Categorical interaction modelling deviation from expected average

I have a model design in mind which I don’t know how to implement using brms. Suppose I have a dataset which represents height averages across gender and country. This would yield a dataset with a continuous response (height) and two categorical predictors: gender (male and female) and country (A, B and C). Now I’d like to model the interactions of country and gender as deviations from the expected average. E.g. men are taller than women globally and each country has its own average height. Suppose country A exhibits a fairly moderate average height but there, the women are taller than men hence they deviate from both their expected height associated with their gender and given that the expected height in country A is moderate, this makes women’s height stand out. However, in country B, women are also taller than the global average but men are even taller hence despite deviating from the group average associated with gender, this is not remarkable as women’s height doesn’t deviate much from the expected average associated with country. In essence, I’d like the model to reflect these deviations.

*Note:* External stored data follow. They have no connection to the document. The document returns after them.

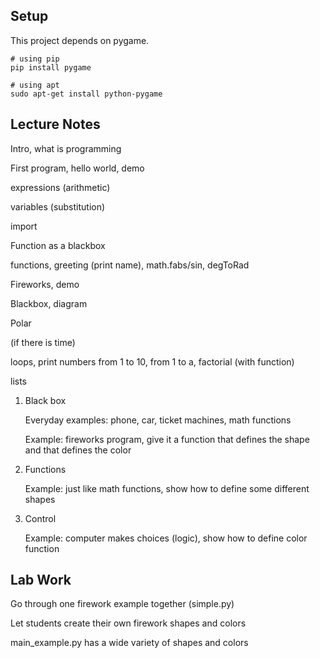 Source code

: ## Setup

This project depends on pygame.

    # using pip
    pip install pygame

    # using apt
    sudo apt-get install python-pygame


## Lecture Notes

Intro, what is programming

First program, hello world, demo

expressions (arithmetic)

variables (substitution)

import

Function as a blackbox

functions, greeting (print name), math.fabs/sin, degToRad



Fireworks, demo

Blackbox, diagram

Polar




(if there is time)

loops, print numbers from 1 to 10, from 1 to a, factorial (with function)

lists





1. Black box

    Everyday examples: phone, car, ticket machines, math functions

    Example: fireworks program, give it a function that defines the shape
    and that defines the color

2. Functions

    Example: just like math functions, show how to define some different
    shapes

3. Control

    Example: computer makes choices (logic), show how to define color
    function

## Lab Work

Go through one firework example together (simple.py)

Let students create their own firework shapes and colors

main_example.py has a wide variety of shapes and colors
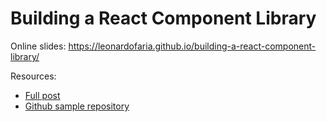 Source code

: # Building a React Component Library

Online slides: https://leonardofaria.github.io/building-a-react-component-library/

Resources: 
  - [Full post](https://bit.ly/2FawDFv)
  - [Github sample repository](http://bit.ly/2HkXOxY)
   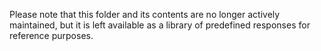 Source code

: Please note that this folder and its contents are no longer actively maintained, but it is left available as a library of predefined responses for reference purposes.
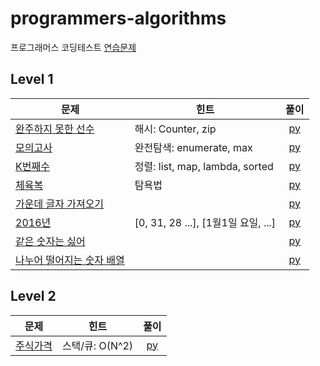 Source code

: # programmers-algorithms

프로그래머스 코딩테스트 [연습문제](https://programmers.co.kr/learn/challenges)

## Level 1
| 문제 | 힌트 | 풀이 |  
| ------------- | ------------- |:-------------:|
| [완주하지 못한 선수](https://programmers.co.kr/learn/courses/30/lessons/42576) | 해시: Counter, zip | [py](lv1/완주하지못한선수.py)|
| [모의고사](https://programmers.co.kr/learn/courses/30/lessons/42840) | 완전탐색: enumerate, max | [py](lv1/모의고사.py)|
| [K번째수](https://programmers.co.kr/learn/courses/30/lessons/42748) | 정렬: list, map, lambda, sorted | [py](lv1/K번째수.py)|
| [체육복](https://programmers.co.kr/learn/courses/30/lessons/42862) | 탐욕법 | [py](lv1/체육복.py)|
| [가운데 글자 가져오기](https://programmers.co.kr/learn/courses/30/lessons/12903) |  | [py](lv1/가운데글자가져오기.py)|
| [2016년](https://programmers.co.kr/learn/courses/30/lessons/12901) | [0, 31, 28 ...], [1월1일 요일, ...] | [py](lv1/2016년.py)|
| [같은 숫자는 싫어](https://programmers.co.kr/learn/courses/30/lessons/12906) |  | [py](lv1/같은숫자는싫어.py)|
| [나누어 떨어지는 숫자 배열](https://programmers.co.kr/learn/courses/30/lessons/12910) |  | [py](lv1/나누어떨어지는숫자배열.py)|

## Level 2

| 문제 | 힌트 | 풀이 |  
| ------------- | ------------- |:-------------:|
| [주식가격](https://programmers.co.kr/learn/courses/30/lessons/42584) | 스택/큐: O(N^2) | [py](lv2/주식가격.py)|
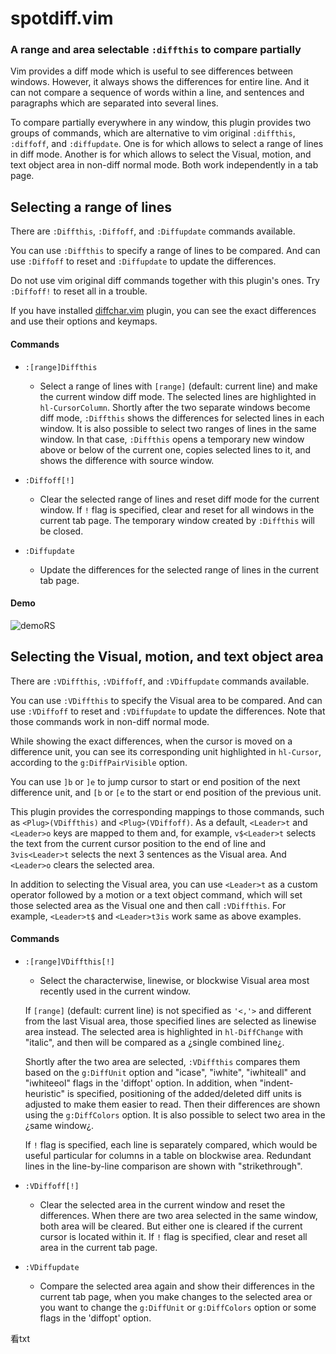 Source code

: # spotdiff.vim

### A range and area selectable `:diffthis` to compare partially

Vim provides a diff mode which is useful to see differences between windows.
However, it always shows the differences for entire line. And it can not
compare a sequence of words within a line, and sentences and paragraphs which
are separated into several lines.

To compare partially everywhere in any window,
this plugin provides two groups of commands,
which are alternative to vim original `:diffthis`,
`:diffoff`,
and `:diffupdate`.
One is for which
    allows to select a range of lines in diff mode.
Another is for which
    allows to select the Visual,  motion,  and text object area in non-diff normal mode.
Both work independently in a tab page. 

## Selecting a range of lines

There are `:Diffthis`, `:Diffoff`, and `:Diffupdate` commands available.

You can use `:Diffthis` to specify a range of lines to be compared.
And can use `:Diffoff` to reset and
            `:Diffupdate` to update the differences.


Do not use vim original diff commands together with this plugin's ones.
Try `:Diffoff!` to reset all in a trouble.


If you have installed [diffchar.vim](https://github.com/rickhowe/diffchar.vim)  plugin, you can see the exact differences and use their options and keymaps.

#### Commands

* `:[range]Diffthis`
    * Select a range of lines with `[range]` (default: current line) and make the
    current window diff mode. The selected lines are highlighted in
    `hl-CursorColumn`. Shortly after the two separate windows become diff
    mode, `:Diffthis` shows the differences for selected lines in each window.
    It is also possible to select two ranges of lines in the same window. In
    that case, `:Diffthis` opens a temporary new window above or below of the
    current one, copies selected lines to it, and shows the difference with
    source window.

* `:Diffoff[!]` 
    * Clear the selected range of lines and
    reset diff mode for the current window.
    If `!` flag is specified,
    clear and
    reset for all windows in the current tab page.
    The temporary window created by
    `:Diffthis` will be closed.


* `:Diffupdate`
    * Update the differences for the selected range of lines in the current tab
    page.

#### Demo

![demoRS](demoRS.gif)

## Selecting the Visual, motion, and text object area

There are `:VDiffthis`, `:VDiffoff`, and `:VDiffupdate` commands available.

You can use `:VDiffthis` to specify the Visual area to be compared.
And can use `:VDiffoff` to reset and
`:VDiffupdate` to update the differences.
Note that those commands work in non-diff normal mode. 

While showing the exact differences,
    when the cursor is moved on a difference unit,
    you can see its corresponding unit highlighted in `hl-Cursor`,
    according to the `g:DiffPairVisible` option. 

You can use `]b` or `]e` to jump cursor to start or end position of the next
difference unit, and `[b` or `[e` to the start or end position of the previous
unit.

This plugin provides the corresponding mappings to those commands,
such as `<Plug>(VDiffthis)` and `<Plug>(VDiffoff)`.
As a default,
`<Leader>t` and `<Leader>o` keys are mapped to them and,
for example,
    `v$<Leader>t` selects the text from the current cursor position to the end of line and
    `3vis<Leader>t` selects the next 3 sentences as the Visual area.
    And `<Leader>o` clears the selected area.


In addition to selecting the Visual area,
you can use `<Leader>t` as a custom operator followed by
    a motion or
    a text object command,
which will set those selected area as the Visual one and
then call `:VDiffthis`.
For example,
`<Leader>t$` and `<Leader>t3is` work same as above examples.


#### Commands

* `:[range]VDiffthis[!]`

    * Select the characterwise,
                linewise,
             or blockwise Visual area most recently used in the current window.

    If `[range]` (default:  current line)
        is not specified as `'<,'>` and
        different from the last Visual area,
    those specified lines are selected as linewise area instead.
    The selected area is highlighted in `hl-DiffChange` with "italic",
    and then  will be compared as a ¿single combined line¿.

    Shortly after the two area are selected,
        `:VDiffthis` compares them based on  the `g:DiffUnit` option and
        "icase",
        "iwhite",
        "iwhiteall" and
        "iwhiteeol" flags in the 'diffopt' option.
    In addition,
        when "indent-heuristic" is specified,
        positioning of the added/deleted diff units is adjusted to make them easier to read.
    Then their differences are shown using the `g:DiffColors` option.
    It is also possible to
    select two area in the ¿same window¿.

    If `!` flag is specified,
        each line is separately compared,
        which would be useful particular for columns in a table on blockwise area.
    Redundant lines in the line-by-line comparison are shown with "strikethrough".


* `:VDiffoff[!]`
    * Clear the selected area in the current window and reset the differences.
    When there are two area selected in the same window, both area will be
    cleared. But either one is cleared if the current cursor is located within
    it. If `!` flag is specified, clear and reset all area in the current tab
    page.

* `:VDiffupdate`

    * Compare the selected area again and
    show their differences in the current tab page,
    when you make changes to the selected area or
        you want to change the `g:DiffUnit` or `g:DiffColors` option or
        some flags in the 'diffopt' option.


看txt
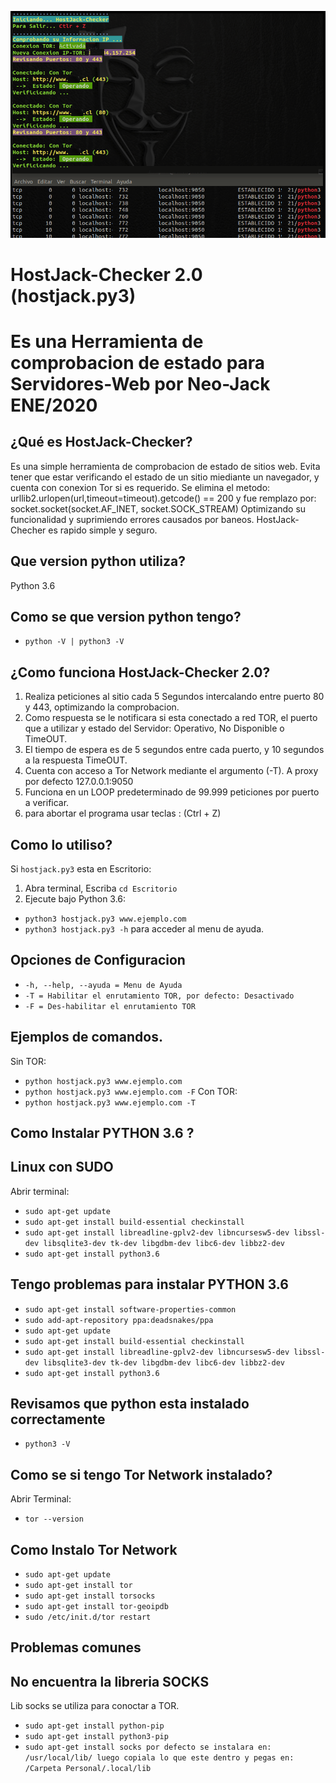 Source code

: ![alt text](https://raw.githubusercontent.com/neo-jack-official/HostJack-Checker2.0/master/vista01.png)
# HostJack-Checker 2.0 (hostjack.py3)
# Es una Herramienta de comprobacion de estado para Servidores-Web por Neo-Jack ENE/2020

## ¿Qué es HostJack-Checker?
Es una simple herramienta de comprobacion de estado de sitios web.
Evita tener que estar verificando el estado de un sitio miediante un navegador, y cuenta con conexion Tor si es requerido.
Se elimina el metodo: urllib2.urlopen(url,timeout=timeout).getcode() == 200
y fue remplazo por: socket.socket(socket.AF_INET, socket.SOCK_STREAM)
Optimizando su funcionalidad y suprimiendo errores causados por baneos.
HostJack-Checher es rapido simple y seguro.

## Que version python utiliza?
Python 3.6

## Como se que version python tengo?
* `python -V | python3 -V`

## ¿Como funciona HostJack-Checker 2.0?
1. Realiza peticiones al sitio cada 5 Segundos intercalando entre puerto 80 y 443, optimizando la comprobacion.
2. Como respuesta se le notificara si esta conectado a red TOR, el puerto que a utilizar y estado del Servidor: Operativo, No Disponible o TimeOUT.
3. El tiempo de espera es de 5 segundos entre cada puerto, y 10 segundos a la respuesta TimeOUT.
4. Cuenta con acceso a Tor Network mediante el argumento (-T). A proxy por defecto 127.0.0.1:9050
5. Funciona en un LOOP predeterminado de 99.999 peticiones por puerto a verificar.
6. para abortar el programa usar teclas : (Ctrl + Z)

## Como lo utiliso?

Si `hostjack.py3` esta en Escritorio:
1) Abra terminal, Escriba `cd Escritorio`
2) Ejecute bajo Python 3.6:
* `python3 hostjack.py3 www.ejemplo.com` 
* `python3 hostjack.py3 -h` para acceder al menu de ayuda.

## Opciones de Configuracion

* `-h, --help, --ayuda = Menu de Ayuda`
* `-T = Habilitar el enrutamiento TOR, por defecto: Desactivado`
* `-F = Des-habilitar el enrutamiento TOR`

## Ejemplos de comandos.

  Sin TOR:
* `python hostjack.py3 www.ejemplo.com`
* `python hostjack.py3 www.ejemplo.com -F`
  Con TOR:
* `python hostjack.py3 www.ejemplo.com -T`

## Como Instalar PYTHON 3.6 ?
## Linux con SUDO

Abrir terminal:
* `sudo apt-get update`
* `sudo apt-get install build-essential checkinstall`
* `sudo apt-get install libreadline-gplv2-dev libncursesw5-dev libssl-dev libsqlite3-dev tk-dev libgdbm-dev libc6-dev libbz2-dev`
* `sudo apt-get install python3.6`

## Tengo problemas para instalar PYTHON 3.6
* `sudo apt-get install software-properties-common`
* `sudo add-apt-repository ppa:deadsnakes/ppa`
* `sudo apt-get update`
* `sudo apt-get install build-essential checkinstall`
* `sudo apt-get install libreadline-gplv2-dev libncursesw5-dev libssl-dev libsqlite3-dev tk-dev libgdbm-dev libc6-dev libbz2-dev`
* `sudo apt-get install python3.6`

## Revisamos que python esta instalado correctamente
* `python3 -V`

## Como se si tengo Tor Network instalado?
Abrir Terminal:
* `tor --version`

## Como Instalo Tor Network
* `sudo apt-get update`
* `sudo apt-get install tor`
* `sudo apt-get install torsocks`
* `sudo apt-get install tor-geoipdb`
* `sudo /etc/init.d/tor restart`

## Problemas comunes
## No encuentra la libreria SOCKS
Lib socks se utiliza para conoctar a TOR.
* `sudo apt-get install python-pip`
* `sudo apt-get install python3-pip`
* `sudo apt-get install socks
por defecto se instalara en:
/usr/local/lib/
luego copiala lo que este dentro y pegas en: 
/Carpeta Personal/.local/lib
`

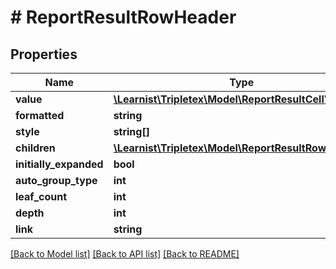 # # ReportResultRowHeader

## Properties

Name | Type | Description | Notes
------------ | ------------- | ------------- | -------------
**value** | [**\Learnist\Tripletex\Model\ReportResultCellValue**](ReportResultCellValue.md) |  | [optional]
**formatted** | **string** |  | [optional]
**style** | **string[]** |  | [optional]
**children** | [**\Learnist\Tripletex\Model\ReportResultRowHeader[]**](ReportResultRowHeader.md) |  | [optional]
**initially_expanded** | **bool** |  | [optional]
**auto_group_type** | **int** |  | [optional]
**leaf_count** | **int** |  | [optional]
**depth** | **int** |  | [optional]
**link** | **string** |  | [optional]

[[Back to Model list]](../../README.md#models) [[Back to API list]](../../README.md#endpoints) [[Back to README]](../../README.md)
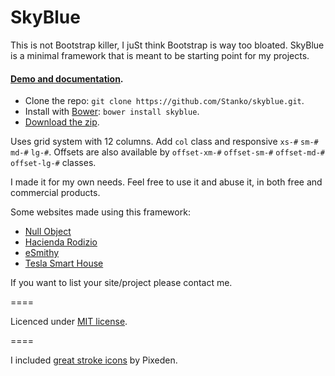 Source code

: SkyBlue
=======

This is not Bootstrap killer, I juSt think Bootstrap is way too bloated.
SkyBlue is a minimal framework that is meant to be starting point for my projects.

#### [Demo and documentation](http://stanko.github.io/skyblue/).

- Clone the repo: `git clone https://github.com/Stanko/skyblue.git`.
- Install with [Bower](http://bower.io): `bower install skyblue`.
- [Download the zip](https://github.com/Stanko/skyblue/archive/gh-pages.zipp).


Uses grid system with 12 columns. Add ``col`` class
and responsive ``xs-#`` ``sm-#``
``md-#`` ``lg-#``. Offsets are also
available by ``offset-xm-#`` ``offset-sm-#``
``offset-md-#`` ``offset-lg-#`` classes.

I made it for my own needs. Feel free to use it and abuse it, in both free and commercial products.

Some websites made using this framework:

* [Null Object](http://null-object.com)
* [Hacienda Rodizio](http://haciendarodizio.com)
* [eSmithy](http://esmithy.com)
* [Tesla Smart House](http://teslasmarthouse.com)

If you want to list your site/project please contact me.

====

Licenced under [MIT license](https://github.com/Stanko/skyblue/blob/gh-pages/LICENSE.md).

====

I included [great stroke icons](http://themes-pixeden.com/font-demos/7-stroke/index.html) by Pixeden.
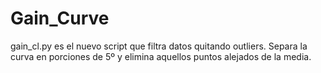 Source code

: # Gain_Curve

gain_cl.py es el nuevo script que filtra datos quitando outliers. Separa la curva en porciones de 5º y elimina aquellos puntos alejados de la media.
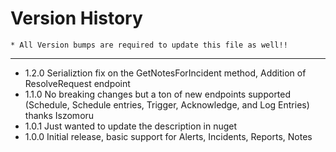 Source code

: Version History
====
    * All Version bumps are required to update this file as well!!
----
* 1.2.0 Serializtion fix on the GetNotesForIncident method, Addition of ResolveRequest endpoint
* 1.1.0 No breaking changes but a ton of new endpoints supported (Schedule, Schedule entries, Trigger, Acknowledge, and Log Entries) thanks Iszomoru
* 1.0.1 Just wanted to update the description in nuget 
* 1.0.0 Initial release, basic support for Alerts, Incidents, Reports, Notes

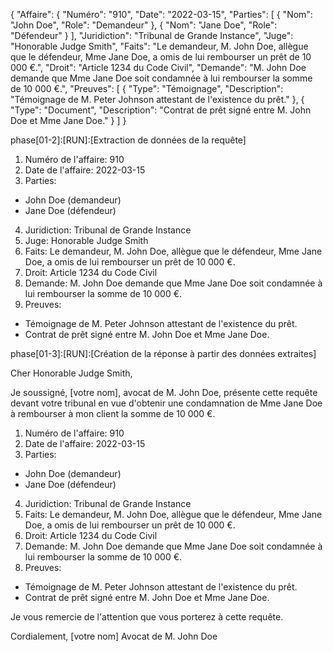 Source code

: {
"Affaire": {
"Numéro": "910",
"Date": "2022-03-15",
"Parties": [
{
"Nom": "John Doe",
"Role": "Demandeur"
},
{
"Nom": "Jane Doe",
"Role": "Défendeur"
}
],
"Juridiction": "Tribunal de Grande Instance",
"Juge": "Honorable Judge Smith",
"Faits": "Le demandeur, M. John Doe, allègue que le défendeur, Mme Jane Doe, a omis de lui rembourser un prêt de 10 000 €.",
"Droit": "Article 1234 du Code Civil",
"Demande": "M. John Doe demande que Mme Jane Doe soit condamnée à lui rembourser la somme de 10 000 €.",
"Preuves": [
{
"Type": "Témoignage",
"Description": "Témoignage de M. Peter Johnson attestant de l'existence du prêt."
},
{
"Type": "Document",
"Description": "Contrat de prêt signé entre M. John Doe et Mme Jane Doe."
}
]
}

phase[01-2]:[RUN]:[Extraction de données de la requête] 

1. Numéro de l'affaire: 910
2. Date de l'affaire: 2022-03-15
3. Parties:
* John Doe (demandeur)
* Jane Doe (défendeur)
4. Juridiction: Tribunal de Grande Instance
5. Juge: Honorable Judge Smith
6. Faits: Le demandeur, M. John Doe, allègue que le défendeur, Mme Jane Doe, a omis de lui rembourser un prêt de 10 000 €.
7. Droit: Article 1234 du Code Civil
8. Demande: M. John Doe demande que Mme Jane Doe soit condamnée à lui rembourser la somme de 10 000 €.
9. Preuves:
* Témoignage de M. Peter Johnson attestant de l'existence du prêt.
* Contrat de prêt signé entre M. John Doe et Mme Jane Doe.

phase[01-3]:[RUN]:[Création de la réponse à partir des données extraites]

Cher Honorable Judge Smith,

Je soussigné, [votre nom], avocat de M. John Doe, présente cette requête devant votre tribunal en vue d'obtenir une condamnation de Mme Jane Doe à rembourser à mon client la somme de 10 000 €.

1. Numéro de l'affaire: 910
2. Date de l'affaire: 2022-03-15
3. Parties:
* John Doe (demandeur)
* Jane Doe (défendeur)
4. Juridiction: Tribunal de Grande Instance
5. Faits: Le demandeur, M. John Doe, allègue que le défendeur, Mme Jane Doe, a omis de lui rembourser un prêt de 10 000 €.
6. Droit: Article 1234 du Code Civil
7. Demande: M. John Doe demande que Mme Jane Doe soit condamnée à lui rembourser la somme de 10 000 €.
8. Preuves:
* Témoignage de M. Peter Johnson attestant de l'existence du prêt.
* Contrat de prêt signé entre M. John Doe et Mme Jane Doe.

Je vous remercie de l'attention que vous porterez à cette requête.

Cordialement,
[votre nom]
Avocat de M. John Doe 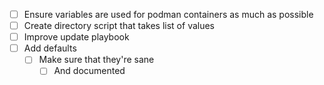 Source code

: - [ ] Ensure variables are used for podman containers as much as possible
- [ ] Create directory script that takes list of values
- [ ] Improve update playbook
- [ ] Add defaults
    - [ ] Make sure that they're sane
        - [ ] And documented
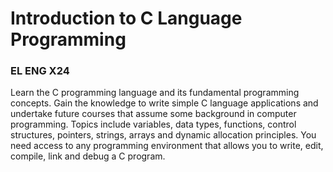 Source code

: # Introduction to C Language Programming 
### EL ENG X24
Learn the C programming language and its fundamental programming concepts. Gain the knowledge to write simple C language applications and undertake future courses that assume some background in computer programming. Topics include variables, data types, functions, control structures, pointers, strings, arrays and dynamic allocation principles. You need access to any programming environment that allows you to write, edit, compile, link and debug a C program.

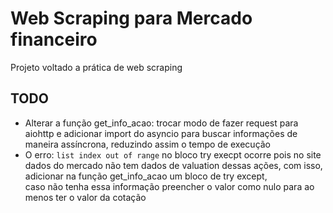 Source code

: # Web Scraping para Mercado financeiro

Projeto voltado a prática de web scraping


## TODO
- Alterar a função get_info_acao: trocar modo de fazer request para aiohttp e adicionar import do asyncio para buscar informações de maneira assíncrona, reduzindo assim o tempo de execução
- O erro: `list index out of range` no bloco try execpt ocorre pois no site dados do mercado não tem dados de valuation dessas ações, com isso, adicionar na função get_info_acao um bloco de try except,  
caso não tenha essa informação preencher o valor como nulo para ao menos ter o valor da cotação

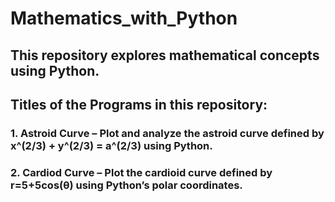 # Mathematics_with_Python

## This repository explores mathematical concepts using Python.

## Titles of the Programs in this repository:

### 1. Astroid Curve – Plot and analyze the astroid curve defined by x^(2/3) + y^(2/3) = a^(2/3) using Python.

### 2. Cardiod Curve – Plot the cardioid curve defined by r=5+5cos(θ) using Python’s polar coordinates.

### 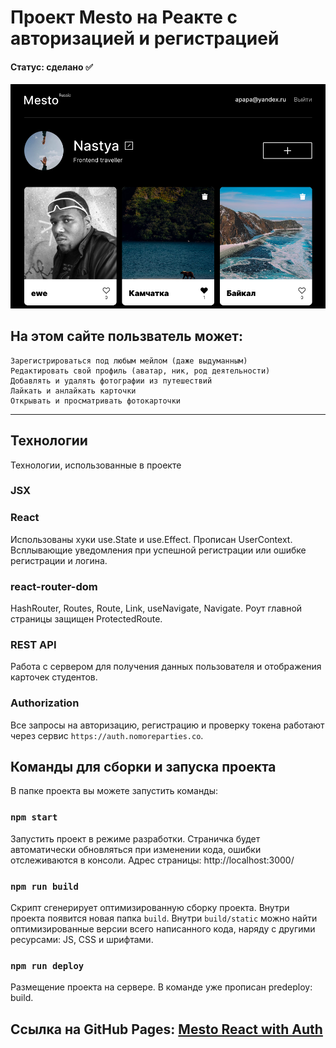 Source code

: # Проект Mesto на Реакте с авторизацией и регистрацией

#### Статус: сделано :white_check_mark:

<a href="https://anastasiapovarkova.github.io/react-mesto-auth" target="_blank">
    <img src="https://github.com/AnastasiaPovarkova/react-mesto-auth/blob/main/src/images/screensaverr.png?raw=true" width="900" title="Mesto React with Auth" alt="Mesto React with Auth"/>
</a>

## На этом сайте пользватель может:

    Зарегистрироваться под любым мейлом (даже выдуманным)
    Редактировать свой профиль (аватар, ник, род деятельности)
    Добавлять и удалять фотографии из путешествий
    Лайкать и анлайкать карточки
    Открывать и просматривать фотокарточки

____


## Технологии

Технологии, использованные в проекте

### JSX

### React

Использованы хуки use.State и use.Effect. Прописан UserContext. Всплывающие уведомления при успешной регистрации или ошибке регистрации и логина.

### react-router-dom

HashRouter, Routes, Route, Link, useNavigate, Navigate. Роут главной страницы защищен ProtectedRoute.

### REST API

Работа с сервером для получения данных пользователя и отображения карточек студентов.

### Authorization

Все запросы на авторизацию, регистрацию и проверку токена работают через сервис `https://auth.nomoreparties.co`.

## Команды для сборки и запуска проекта

В папке проекта вы можете запустить команды:

### `npm start`

Запустить проект в режиме разработки.
Страничка будет автоматически обновляться при изменении кода, ошибки отслеживаются в консоли.
Адрес страницы: http://localhost:3000/

### `npm run build`

Скрипт сгенерирует оптимизированную сборку проекта. Внутри проекта появится новая папка `build`. Внутри `build/static` можно найти оптимизированные версии всего написанного кода, наряду с другими ресурсами: JS, CSS и шрифтами. 

### `npm run deploy`

Размещение проекта на сервере. В команде уже прописан predeploy: build.

## Ссылка на GitHub Pages: [Mesto React with Auth](https://anastasiapovarkova.github.io/react-mesto-auth/)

However, I don’t know how to do it and I’ve tried various categorical interaction models with or without varying intercepts but so far, none seems to do what I want it to model:

brm(height ~ 0 + country + gender, data = mydat)
brm(height ~ 0 + country:gender, data = mydat)
brm(height ~ 0 + country + gender + country:gender, data = mydat)
brm(height ~ 0 + country:gender + (1|country) + (1|gender), data = mydat)

Also I don’t know whether including intercepts (e.g. 1 + variable) plays a role here but so far it doesn’t change anything except the coefficients’ interpretation. The closest I’ve come to a solution is the idea to fix the intercept for country and gender to the respective averages and then running an interaction model but I’m not sure how this could work in brms.

Do you have suggestions regarding how to implement such a model?

Addendum:
What I’m trying to achieve is basically a large and more universal Bayesian version of the same notion that is, albeit loosely, connected to the idea behind a frequentist chi-square contingency table test.

Perhaps what is you is to use use effect/sum-coding. See ?contr.sum for documentation. There are lots of tutorials out there that explain coding of variables in regression models (not just brms). Perhaps, you can then just use

height ~ country * gender

Thanks, I’ll look into effect/sum-coding! I’ve since found a way of approximating what I’m looking for by centring the data group-wise before running a regression. It goes like this:
library (plyr) dat.new = ddply(mydata, c("gender"), transform, soundratio = scale(height, scale = F)) dat.new = ddply(dat.new, c("country"), transform, soundratio = scale(height, scale = F))
And then run the following model:
brm(height ~ 0 + country:gender, data = dat.new)
However, doing this is just hierarchically group-centering the height variable. What would be more elegant is for a model to do this transformation based on estimated (posterior) group means.